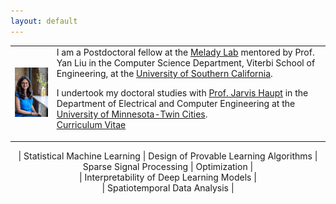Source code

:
 ```yaml
---
layout: default
---
```


<!--Currently I have no static content here, only blog content pulled from the layout home.html-->
<table cellpadding="4" cellspacing="8">
    <tr>
        <td><img src="./docs/images/sirisha.jpeg" alt="drawing" width="170"/></td>
	<td>I am a Postdoctoral fellow at the <a href="https://melady.usc.edu/">Melady Lab</a> mentored by Prof. Yan Liu in the Computer Science Department, Viterbi School of Engineering, at the
<a href="https://www.cs.usc.edu/">University of Southern California</a>. 

<p>
I undertook my doctoral studies with <a href="https://www.ece.umn.edu/~jdhaupt/">Prof. Jarvis Haupt</a> in the Department of Electrical and Computer Engineering at the <a href="https://www.ece.umn.edu/">University of Minnesota-Twin Cities</a>. <br> <a href="/docs/CV.pdf">Curriculum Vitae</a> </p>
</td>
    </tr>
</table>

<!--
This is another regular paragraph.


![sirisha](./docs/images/sirisha.jpeg)
I am a Postdoctoral scholar at the [Melady Lab](https://melady.usc.edu/) mentored by Prof. Yan Liu in the Computer Science Department, Viterbi School of Engineering, at the [University of Southern California](https://www.cs.usc.edu/). 

I undertook my doctoral studies with [Prof. Jarvis Haupt](https://www.ece.umn.edu/~jdhaupt/) in the Department of Electrical and Computer Engineering at the [University of Minnesota-Twin Cities](https://www.ece.umn.edu/).
<a href="/docs/CV.pdf">Curriculum Vitae</a>
-->
<p style="text-align: center;">
| Statistical Machine Learning | Design of Provable Learning Algorithms | Sparse Signal Processing | Optimization | <br> | Interpretability of Deep Learning Models | <br> | Spatiotemporal Data Analysis |</p>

■ ■ ■ ■

Task description -
Check every line of the data above for the string "sirisha", and copy those that have it.

Exercise solution -
        <td><img src="./docs/images/sirisha.jpeg" alt="drawing" width="170"/></td>
![sirisha](./docs/images/sirisha.jpeg)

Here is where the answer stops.